MATERIAL FOR THE TASK
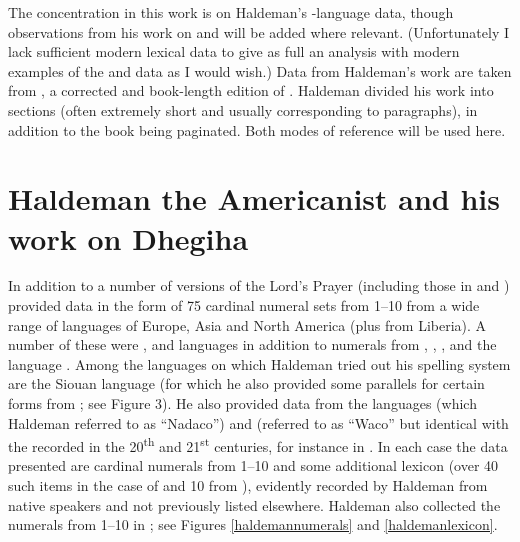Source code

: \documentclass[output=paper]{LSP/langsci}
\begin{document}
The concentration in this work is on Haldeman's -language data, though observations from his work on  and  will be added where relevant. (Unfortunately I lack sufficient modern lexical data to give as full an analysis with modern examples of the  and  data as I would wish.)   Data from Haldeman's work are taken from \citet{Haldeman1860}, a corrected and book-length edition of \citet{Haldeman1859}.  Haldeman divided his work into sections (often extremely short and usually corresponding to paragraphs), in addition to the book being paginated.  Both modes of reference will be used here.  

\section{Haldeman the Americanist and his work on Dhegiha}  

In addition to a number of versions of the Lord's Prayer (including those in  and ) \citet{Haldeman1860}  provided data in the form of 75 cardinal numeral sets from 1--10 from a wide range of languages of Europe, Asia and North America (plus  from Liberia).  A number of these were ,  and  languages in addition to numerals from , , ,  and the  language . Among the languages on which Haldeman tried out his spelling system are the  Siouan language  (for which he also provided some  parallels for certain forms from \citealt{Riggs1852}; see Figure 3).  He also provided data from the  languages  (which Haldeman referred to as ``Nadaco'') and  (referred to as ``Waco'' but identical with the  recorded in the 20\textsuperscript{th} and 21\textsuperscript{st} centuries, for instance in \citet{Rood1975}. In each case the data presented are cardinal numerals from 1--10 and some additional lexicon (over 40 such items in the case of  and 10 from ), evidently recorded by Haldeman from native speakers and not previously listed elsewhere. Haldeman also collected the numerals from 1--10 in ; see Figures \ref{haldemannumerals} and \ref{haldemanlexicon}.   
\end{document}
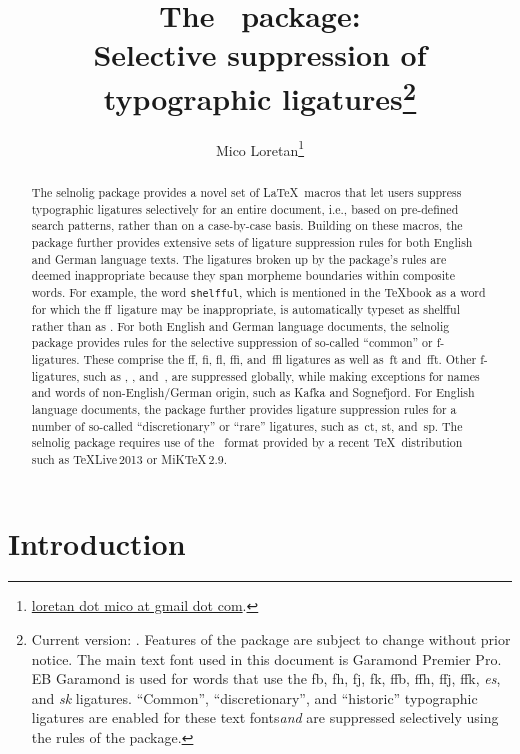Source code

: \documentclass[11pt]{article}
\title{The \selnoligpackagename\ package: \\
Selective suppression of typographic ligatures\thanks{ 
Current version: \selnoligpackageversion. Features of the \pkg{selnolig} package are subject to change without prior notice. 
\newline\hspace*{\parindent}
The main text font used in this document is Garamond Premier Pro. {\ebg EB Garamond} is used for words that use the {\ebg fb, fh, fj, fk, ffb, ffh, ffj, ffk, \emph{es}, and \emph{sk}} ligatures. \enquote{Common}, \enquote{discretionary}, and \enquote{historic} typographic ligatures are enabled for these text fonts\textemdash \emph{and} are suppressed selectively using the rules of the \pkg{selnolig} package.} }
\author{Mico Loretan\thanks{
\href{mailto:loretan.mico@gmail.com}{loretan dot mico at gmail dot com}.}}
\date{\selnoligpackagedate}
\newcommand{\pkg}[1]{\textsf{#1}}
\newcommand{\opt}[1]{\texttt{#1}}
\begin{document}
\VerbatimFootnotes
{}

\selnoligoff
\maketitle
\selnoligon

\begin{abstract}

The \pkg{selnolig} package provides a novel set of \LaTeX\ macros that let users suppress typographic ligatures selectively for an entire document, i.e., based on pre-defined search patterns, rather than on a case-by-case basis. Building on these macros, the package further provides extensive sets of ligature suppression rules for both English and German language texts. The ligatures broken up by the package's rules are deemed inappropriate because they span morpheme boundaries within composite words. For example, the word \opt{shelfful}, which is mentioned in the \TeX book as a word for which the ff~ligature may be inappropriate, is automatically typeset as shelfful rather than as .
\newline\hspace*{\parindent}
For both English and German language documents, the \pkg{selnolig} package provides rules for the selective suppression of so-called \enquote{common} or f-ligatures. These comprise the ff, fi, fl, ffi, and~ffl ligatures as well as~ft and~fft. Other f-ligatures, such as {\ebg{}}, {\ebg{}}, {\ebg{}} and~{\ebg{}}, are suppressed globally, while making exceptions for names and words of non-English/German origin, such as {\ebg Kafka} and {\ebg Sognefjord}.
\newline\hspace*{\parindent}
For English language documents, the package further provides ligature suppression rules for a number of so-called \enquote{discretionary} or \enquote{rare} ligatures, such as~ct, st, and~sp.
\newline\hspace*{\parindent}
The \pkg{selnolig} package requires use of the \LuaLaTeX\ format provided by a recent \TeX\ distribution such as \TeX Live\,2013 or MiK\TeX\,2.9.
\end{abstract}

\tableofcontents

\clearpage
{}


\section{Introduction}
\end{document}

YOUR INSTRUCTIONS
Letter for letter, reproduce every record above and skip the pictures.

THE ANSWER
Source code

: \documentclass[output=paper]{LSP/langsci}
\begin{document}
The concentration in this work is on Haldeman's -language data, though observations from his work on  and  will be added where relevant. (Unfortunately I lack sufficient modern lexical data to give as full an analysis with modern examples of the  and  data as I would wish.)   Data from Haldeman's work are taken from \citet{Haldeman1860}, a corrected and book-length edition of \citet{Haldeman1859}.  Haldeman divided his work into sections (often extremely short and usually corresponding to paragraphs), in addition to the book being paginated.  Both modes of reference will be used here.  

\section{Haldeman the Americanist and his work on Dhegiha}  

In addition to a number of versions of the Lord's Prayer (including those in  and ) \citet{Haldeman1860}  provided data in the form of 75 cardinal numeral sets from 1--10 from a wide range of languages of Europe, Asia and North America (plus  from Liberia).  A number of these were ,  and  languages in addition to numerals from , , ,  and the  language . Among the languages on which Haldeman tried out his spelling system are the  Siouan language  (for which he also provided some  parallels for certain forms from \citealt{Riggs1852}; see Figure 3).  He also provided data from the  languages  (which Haldeman referred to as ``Nadaco'') and  (referred to as ``Waco'' but identical with the  recorded in the 20\textsuperscript{th} and 21\textsuperscript{st} centuries, for instance in \citet{Rood1975}. In each case the data presented are cardinal numerals from 1--10 and some additional lexicon (over 40 such items in the case of  and 10 from ), evidently recorded by Haldeman from native speakers and not previously listed elsewhere. Haldeman also collected the numerals from 1--10 in ; see Figures \ref{haldemannumerals} and \ref{haldemanlexicon}.   
\end{document}
Source code

: \documentclass[11pt]{article}
\title{The \selnoligpackagename\ package: \\
Selective suppression of typographic ligatures\thanks{ 
Current version: \selnoligpackageversion. Features of the \pkg{selnolig} package are subject to change without prior notice. 
\newline\hspace*{\parindent}
The main text font used in this document is Garamond Premier Pro. {\ebg EB Garamond} is used for words that use the {\ebg fb, fh, fj, fk, ffb, ffh, ffj, ffk, \emph{es}, and \emph{sk}} ligatures. \enquote{Common}, \enquote{discretionary}, and \enquote{historic} typographic ligatures are enabled for these text fonts\textemdash \emph{and} are suppressed selectively using the rules of the \pkg{selnolig} package.} }
\author{Mico Loretan\thanks{
\href{mailto:loretan.mico@gmail.com}{loretan dot mico at gmail dot com}.}}
\date{\selnoligpackagedate}
\newcommand{\pkg}[1]{\textsf{#1}}
\newcommand{\opt}[1]{\texttt{#1}}
\begin{document}
\VerbatimFootnotes
{}

\selnoligoff
\maketitle
\selnoligon

\begin{abstract}

The \pkg{selnolig} package provides a novel set of \LaTeX\ macros that let users suppress typographic ligatures selectively for an entire document, i.e., based on pre-defined search patterns, rather than on a case-by-case basis. Building on these macros, the package further provides extensive sets of ligature suppression rules for both English and German language texts. The ligatures broken up by the package's rules are deemed inappropriate because they span morpheme boundaries within composite words. For example, the word \opt{shelfful}, which is mentioned in the \TeX book as a word for which the ff~ligature may be inappropriate, is automatically typeset as shelfful rather than as .
\newline\hspace*{\parindent}
For both English and German language documents, the \pkg{selnolig} package provides rules for the selective suppression of so-called \enquote{common} or f-ligatures. These comprise the ff, fi, fl, ffi, and~ffl ligatures as well as~ft and~fft. Other f-ligatures, such as {\ebg{}}, {\ebg{}}, {\ebg{}} and~{\ebg{}}, are suppressed globally, while making exceptions for names and words of non-English/German origin, such as {\ebg Kafka} and {\ebg Sognefjord}.
\newline\hspace*{\parindent}
For English language documents, the package further provides ligature suppression rules for a number of so-called \enquote{discretionary} or \enquote{rare} ligatures, such as~ct, st, and~sp.
\newline\hspace*{\parindent}
The \pkg{selnolig} package requires use of the \LuaLaTeX\ format provided by a recent \TeX\ distribution such as \TeX Live\,2013 or MiK\TeX\,2.9.
\end{abstract}

\tableofcontents

\clearpage
{}


\section{Introduction}
\end{document}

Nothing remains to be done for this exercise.